=== Input data ===
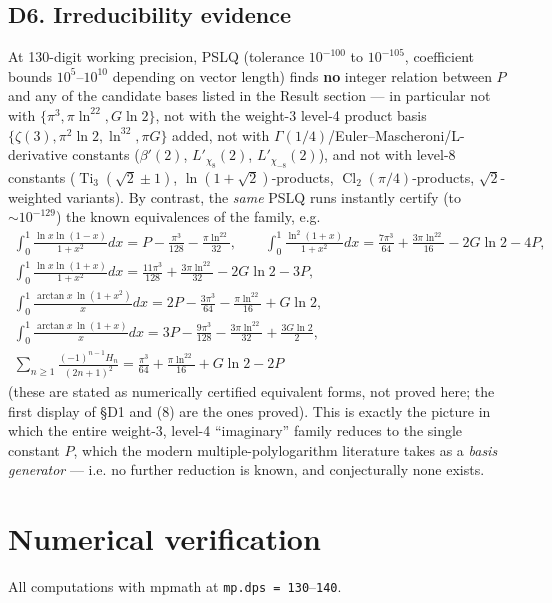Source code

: \documentclass[11pt]{article}
\theoremstyle{remark}
\begin{document}
\subsection*{D6. Irreducibility evidence}

At 130-digit working precision, PSLQ (tolerance $10^{-100}$ to $10^{-105}$, coefficient bounds $10^{5}$--$10^{10}$ depending on vector length) finds \textbf{no} integer relation between $P$ and any of the candidate bases listed in the Result section --- in particular not with $\{\pi^3,\pi\ln^22,G\ln2\}$, not with the weight-3 level-4 product basis $\{\zeta(3),\pi^2\ln2,\ln^32,\pi G\}$ added, not with $\Gamma(1/4)$/Euler--Mascheroni/L-derivative constants ($\beta'(2)$, $L'_{\chi_8}(2)$, $L'_{\chi_{-8}}(2)$), and not with level-8 constants ($\operatorname{Ti}_3(\sqrt2\pm1)$, $\ln(1+\sqrt2)$-products, $\operatorname{Cl}_2(\pi/4)$-products, $\sqrt2$-weighted variants). By contrast, the \emph{same} PSLQ runs instantly certify (to $\sim10^{-129}$) the known equivalences of the family, e.g.
\begin{gather*}
\int_0^1\frac{\ln x\ln(1-x)}{1+x^2}dx=P-\frac{\pi^3}{128}-\frac{\pi\ln^22}{32},\qquad
\int_0^1\frac{\ln^2(1+x)}{1+x^2}dx=\frac{7\pi^3}{64}+\frac{3\pi\ln^22}{16}-2G\ln2-4P,\\
\int_0^1\frac{\ln x\ln(1+x)}{1+x^2}dx=\frac{11\pi^3}{128}+\frac{3\pi\ln^22}{32}-2G\ln2-3P,\\
\int_0^1\frac{\arctan x\,\ln(1+x^2)}{x}dx=2P-\frac{3\pi^3}{64}-\frac{\pi\ln^22}{16}+G\ln2,\\
\int_0^1\frac{\arctan x\,\ln(1+x)}{x}dx=3P-\frac{9\pi^3}{128}-\frac{3\pi\ln^22}{32}+\frac{3G\ln2}{2},\\
\sum_{n\ge1}\frac{(-1)^{n-1}H_n}{(2n+1)^2}=\frac{\pi^3}{64}+\frac{\pi\ln^22}{16}+G\ln2-2P
\end{gather*}
(these are stated as numerically certified equivalent forms, not proved here; the first display of \S D1 and (8) are the ones proved). This is exactly the picture in which the entire weight-3, level-4 ``imaginary'' family reduces to the single constant $P$, which the modern multiple-polylogarithm literature takes as a \emph{basis generator} --- i.e. no further reduction is known, and conjecturally none exists.

\section*{Numerical verification}

All computations with mpmath at \texttt{mp.dps = 130}--\texttt{140}.
\end{document}
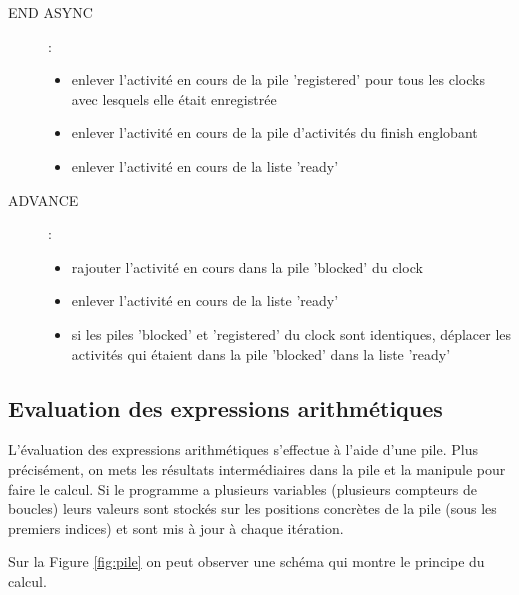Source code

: \documentclass[12pt]{scrartcl}
\begin{document}
\begin{description}
   \item [END ASYNC] :
    \begin{itemize} 
      \item enlever l'activité en cours de la pile 'registered' pour tous les clocks avec lesquels elle était enregistrée
      \item enlever l'activité en cours de la pile d'activités du finish englobant
      \item enlever l'activité en cours de la liste 'ready'
    \end{itemize} 

   \item [ADVANCE] :
    \begin{itemize} 
      \item rajouter l'activité en cours dans la pile 'blocked' du clock
      \item enlever l'activité en cours de la liste 'ready'
      \item si les piles 'blocked' et 'registered' du clock sont identiques, 
      déplacer les activités qui étaient dans la pile 'blocked' dans la liste 'ready'
    \end{itemize} 

\end{description}



\subsection{Evaluation des expressions arithmétiques}
L'évaluation des expressions arithmétiques s'effectue à l'aide d'une pile. Plus précisément, on mets les résultats intermédiaires
dans la pile et la manipule pour faire le calcul. 
Si le programme a plusieurs variables (plusieurs compteurs de boucles) leurs valeurs sont stockés sur les positions concrètes 
de la pile (sous les premiers indices) et sont mis à jour à chaque itération. 

Sur la Figure \ref{fig:pile} on peut observer une schéma qui montre le principe du calcul. 
\end{document}
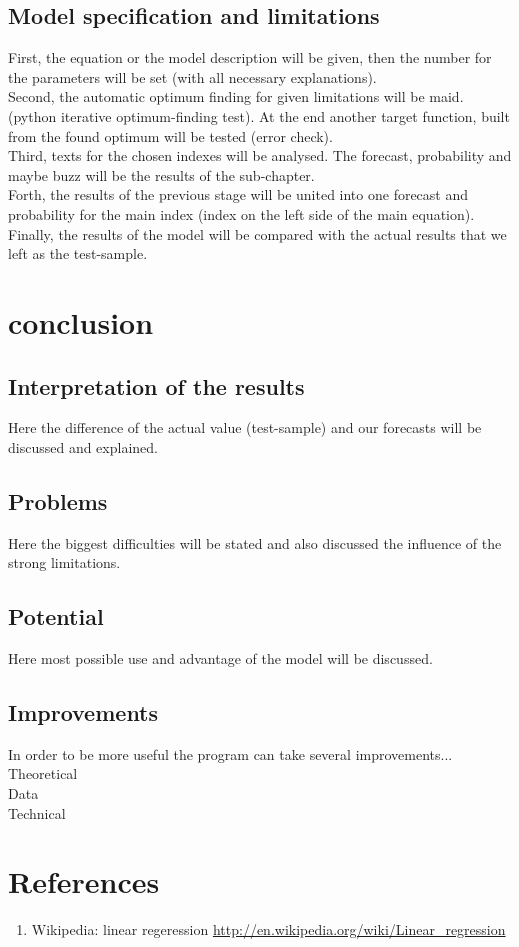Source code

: \documentclass {article}
\begin{document}
\subsection{Model specification and limitations}
First, the equation or the model description will be given, then the number for the parameters will be set (with all necessary explanations).\\
Second, the automatic optimum finding for given limitations will be maid. (python iterative optimum-finding test). At the end another target function, built from the found optimum will be tested (error check).\\
Third, texts for the chosen indexes will be analysed. The forecast, probability and maybe buzz will be the results of the sub-chapter.\\
Forth, the results of the previous stage will be united into one forecast and probability for the main index (index on the left side of the main equation).\\
Finally, the results of the model will be compared with the actual results that we left as the test-sample.

\newpage
\section{conclusion}
\subsection{Interpretation of the results}
Here the difference of the actual value (test-sample) and our forecasts will be discussed and explained.
\subsection{Problems}
Here the biggest difficulties will be stated and also discussed the influence of the strong limitations.
\subsection{Potential}
Here most possible use and advantage of the model will be discussed.
\subsection{Improvements}
In order to be more useful the program can take several improvements...\\
Theoretical\\
Data\\
Technical

\newpage
\section{References}
\begin{enumerate}
	\item Wikipedia: linear regeression \url{http://en.wikipedia.org/wiki/Linear_regression}
\end{enumerate}
\end{document}
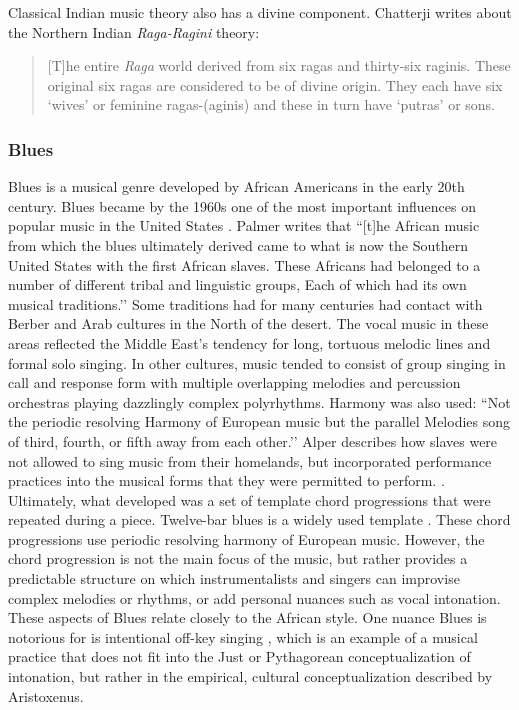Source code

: Classical Indian music theory also has a divine component. Chatterji writes about the Northern Indian \textit{Raga-Ragini} theory:\begin{quotation}[T]he entire \textit{Raga} world derived from six ragas and thirty-six raginis. These original six ragas are considered to be of divine origin. They each have six `wives’ or feminine ragas-(aginis) and these in turn have `putras’ or sons. \parencite[][p.~362]{chatterji1958indian}\end{quotation}

\subsubsection{Blues}
Blues is a musical genre developed by African Americans in the early 20th century. Blues became by the 1960s one of the most important influences on popular music in the United States \cite{blues}. Palmer writes that ``[t]he African music from which the blues ultimately derived came to what is now the Southern United States with the first African slaves. These Africans had belonged to a number of different tribal and linguistic groups, Each of which had its own musical traditions.’’ \cite[][p.~25]{palmer1981deep} Some traditions had for many centuries had contact with Berber and Arab cultures in the North of the desert. The vocal music in these areas reflected the Middle East’s tendency for long, tortuous melodic lines and formal solo singing. In other cultures, music tended to consist of group singing in call and response form with multiple overlapping melodies and percussion orchestras playing dazzlingly complex polyrhythms. Harmony was also used: ``Not the periodic resolving Harmony of European music but the parallel Melodies song of third, fourth, or fifth away from each other.’’ \cite[][p.~27]{palmer1981deep} Alper describes how slaves were not allowed to sing music from their homelands, but incorporated performance practices into the musical forms that they were permitted to perform. \cite{alper2005flexibility}. Ultimately, what developed was a set of template chord progressions that were repeated during a piece. Twelve-bar blues is a widely used template \cite{alper2005flexibility}. These chord progressions use periodic resolving harmony of European music. However, the chord progression is not the main focus of the music, but rather provides a predictable structure on which instrumentalists and singers can improvise complex melodies or rhythms, or add personal nuances such as vocal intonation. These aspects of Blues relate closely to the African style. One nuance Blues is notorious for is intentional off-key singing \cite{autotuneBritannica}, which is an example of a musical practice that does not fit into the Just or Pythagorean conceptualization of intonation, but rather in the empirical, cultural conceptualization described by Aristoxenus.

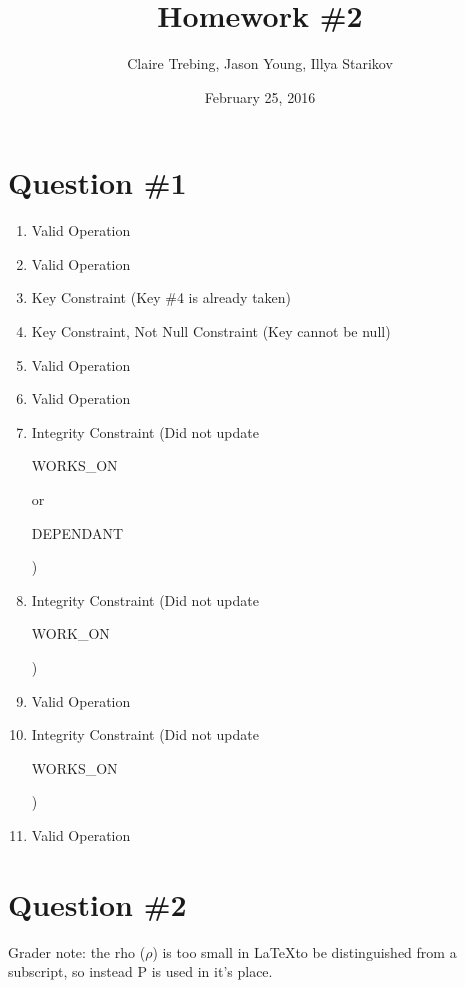\documentclass{article}
\title{Homework \#2}
\author{Claire Trebing, Jason Young, Illya Starikov}
\date{February 25, 2016}
\newcommand{\Rho}{\mathrm{P}}
\begin{document}
\maketitle

\section*{Question \#1}
\begin{enumerate}[label=\alph*.]
    \item Valid Operation
    \item Valid Operation
    \item Key Constraint (Key \#4 is already taken)
    \item Key Constraint, Not Null Constraint (Key cannot be null)
    \item Valid Operation
    \item Valid Operation
    \item Integrity Constraint (Did not update \begin{verb} WORKS_ON \end{verb} or \begin{verb} DEPENDANT \end{verb})
    \item Integrity Constraint (Did not update
    \begin{verb} WORK_ON \end{verb})
    \item Valid Operation
    \item Integrity Constraint (Did not update \begin{verb} WORKS_ON \end{verb})
    \item Valid Operation
\end{enumerate}

\section*{Question \#2}
Grader note: the rho ($\rho$) is too small in \LaTeX to be distinguished from a subscript, so instead $\Rho$ is used in it's place.
\end{document}

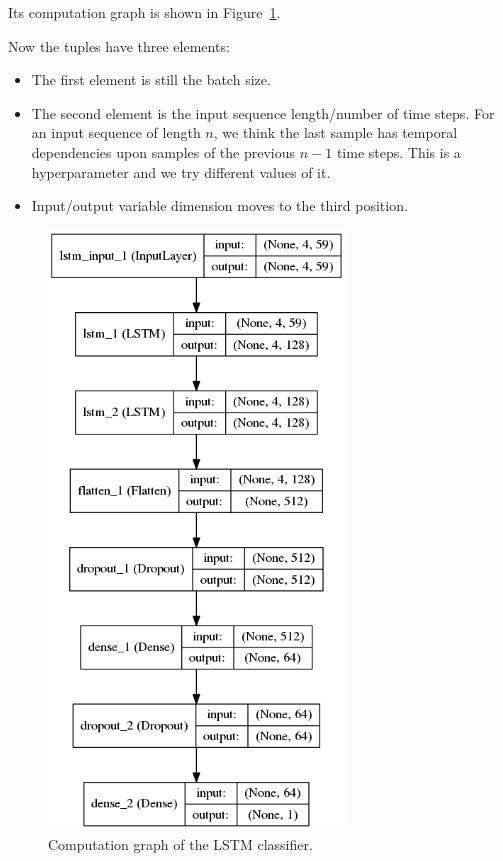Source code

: \documentclass[11pt,a4paper,titlepage]{article}
\begin{document}
Its computation graph is shown in Figure~\ref{fig:lstm}.

Now the tuples have three elements:

\begin{itemize}
  \item The first element is still the batch size.
  \item The second element is the input sequence length/number of time steps.
    For an input sequence of length \(n\), we think the last sample has temporal dependencies upon samples of the previous \(n-1\) time steps.
    This is a hyperparameter and we try different values of it.
  \item Input/output variable dimension moves to the third position.
\end{itemize}

\begin{figure}[htbp]
  \centering
  \includegraphics[width=0.7\textwidth]{model-lstm.png}
  \caption{Computation graph of the LSTM classifier.} \label{fig:lstm}
\end{figure}
\end{document}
===
For the string "This", search the preceding data and copy every line that includes it.

(these are stated as numerically certified equivalent forms, not proved here; the first display of \S D1 and (8) are the ones proved). This is exactly the picture in which the entire weight-3, level-4 ``imaginary'' family reduces to the single constant $P$, which the modern multiple-polylogarithm literature takes as a \emph{basis generator} --- i.e. no further reduction is known, and conjecturally none exists.
    This is a hyperparameter and we try different values of it.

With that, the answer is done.